2. We are commanded in the regular reading of the parashat hashavua to light a fire an eternal flame: “fire shall be kept burning upon the altar continuously; it shall not go out.” (Lev. 6.6)

3. We are commanded by the mitzvot of the holy day of Purim to laugh at the terrifying story of a powerful tyrant who held a lottery to decide the best day to massacre the Jewish people of his land. We are commanded to laugh, one might say, in fear, or in fury, or in defiance.

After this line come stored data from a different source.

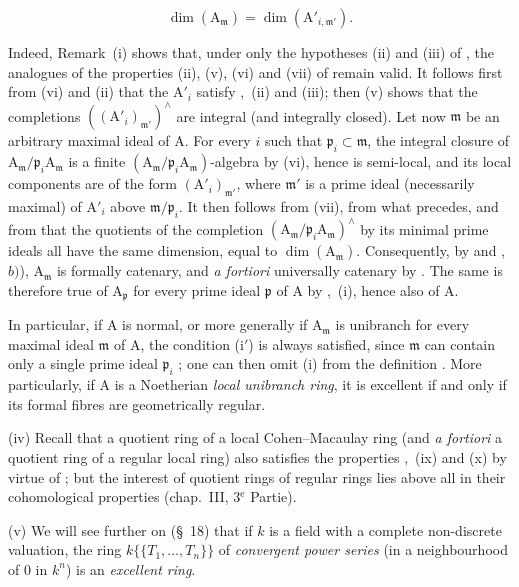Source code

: \begin{remarks}[7.8.4]
\begin{env}[7.8.4.1]
\label{IV.7.8.4.1}
\[
  \dim(\mathrm{A}_\mathfrak{m})=\dim(\mathrm{A}'_{i,\mathfrak{m}'}).
\]
\end{env}

Indeed, Remark~(i) shows that, under only the hypotheses (ii) and (iii) of , the analogues of the properties (ii), (v), (vi) and (vii) of  remain valid. It follows first from (vi) and (ii) that the $\mathrm{A}'_i$ satisfy ,~(ii) and (iii); then (v) shows that the completions $((\mathrm{A}'_i)_{\mathfrak{m}'})^\wedge$ are integral (and integrally closed). Let now $\mathfrak{m}$ be an arbitrary maximal ideal of $\mathrm{A}$. For every $i$ such that $\mathfrak{p}_i\subset\mathfrak{m}$, the integral closure of $\mathrm{A}_\mathfrak{m}/\mathfrak{p}_i\mathrm{A}_\mathfrak{m}$ is a finite $(\mathrm{A}_\mathfrak{m}/\mathfrak{p}_i\mathrm{A}_\mathfrak{m})$-algebra by (vi), hence is semi-local, and its local components are of the form $(\mathrm{A}'_i)_{\mathfrak{m}'}$, where $\mathfrak{m}'$ is a prime ideal (necessarily maximal) of $\mathrm{A}'_i$ above $\mathfrak{m}/\mathfrak{p}_i$. It then follows from (vii), from what precedes, and from  that the quotients of the completion $(\mathrm{A}_\mathfrak{m}/\mathfrak{p}_i\mathrm{A}_\mathfrak{m})^\wedge$ by its minimal prime ideals all have the same dimension, equal to $\dim(\mathrm{A}_\mathfrak{m})$. Consequently, by  and ,~$b)$), $\mathrm{A}_\mathfrak{m}$ is formally catenary, and \emph{a fortiori} universally catenary by . The same is therefore true of $\mathrm{A}_\mathfrak{p}$ for every prime ideal $\mathfrak{p}$ of $\mathrm{A}$ by ,~(i), hence also of $\mathrm{A}$.

In particular, if $\mathrm{A}$ is normal, or more generally if $\mathrm{A}_\mathfrak{m}$ is unibranch for every maximal ideal $\mathfrak{m}$ of $\mathrm{A}$, the condition (i$'$) is always satisfied, since $\mathfrak{m}$ can contain only a single prime ideal $\mathfrak{p}_i$ ; one can then omit (i) from the definition . More particularly, if $\mathrm{A}$ is a Noetherian \emph{local unibranch ring}, it is excellent if and only if its formal fibres are geometrically regular.

(iv) Recall that a quotient ring of a local Cohen--Macaulay ring (and \emph{a fortiori} a quotient ring of a regular local ring) also satisfies the properties ,~(ix) and (x) by virtue of ; but the interest of quotient rings of regular rings lies above all in their cohomological properties (chap.~III, 3${}^{\text{e}}$ Partie).

(v) We will see further on (\S~18) that if $k$ is a field with a complete non-discrete valuation, the ring $k\{\!\{T_1,\ldots,T_n\}\!\}$ of \emph{convergent power series} (in a neighbourhood of $0$ in $k^n$) is an \emph{excellent ring}.
\end{remarks}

Purim invites us to turn our expectations upside down and to take lightly our own most sober conventions; it is more of a surprise to discover the same invitation to inversion coded in the Book of Leviticus, a seemingly mind-numbing recording of the minutiae of priestly sacrificial work. Yet the religious anthropologist Mary Douglas alerts us to just this astonishing fact. Hidden in the literary style of Leviticus is a great work of art: rings upon rings of echoes, parallels upon parallels of concepts and words. Here’s an example just right for this time of year, as we prepare for the great Festival of the Exodus from Egypt:


The Bible is sprinkled with famous puns, and Leviticus is no exception. For example, two distinct verbs are used in the Bible to refer to G-d’s bringing the Israelites out of Egypt: the commonest is literal “to bring out”, the rarer one, only used in Leviticus 11.45, is literally “to bring up“. In Hebrew the same word means “to regurgitate”. In this one rare case the verb for the L-rd’s saving action is the same as that used for “bringing up the cud”, one of the criteria of a clean animal. By this device the whole of chapter 11 is bracketed between the opening law that says the only animals to be used as food are ruminants which bring up the cud and the concluding passage, “I am the L-rd your G-d who brought you up [regurgitated you] from Egypt.” (Mary Douglas, Leviticus As Literature: 49)

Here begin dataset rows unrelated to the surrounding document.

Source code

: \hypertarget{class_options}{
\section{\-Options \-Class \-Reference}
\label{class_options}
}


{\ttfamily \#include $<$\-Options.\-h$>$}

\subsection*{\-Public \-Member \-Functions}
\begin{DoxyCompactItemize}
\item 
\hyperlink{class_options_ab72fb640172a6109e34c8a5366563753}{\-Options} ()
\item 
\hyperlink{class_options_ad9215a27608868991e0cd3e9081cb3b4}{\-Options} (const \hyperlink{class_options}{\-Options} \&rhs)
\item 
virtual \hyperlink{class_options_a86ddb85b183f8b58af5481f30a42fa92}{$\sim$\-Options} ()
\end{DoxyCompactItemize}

Laughter is a curious thing. Aristotle posited that when a baby laughed for the first time, it became a human being, with a human soul. Something about laughter lifts us up above the animal kingdom, perhaps – and certainly lifts us out of victimization. Laughter fits us Jews very well, after all – we perfected the art of laughing through tears in modern comedy, even as we suffered persecution and discrimination. On this Shabbat and, upon its heels, Purim, let’s take the message to heart: some things, like Amalek, are best forgotten in laughter. Some things, like keeping an eternal fire – or any other important purpose – burning, can’t be taken too seriously if we are to succeed.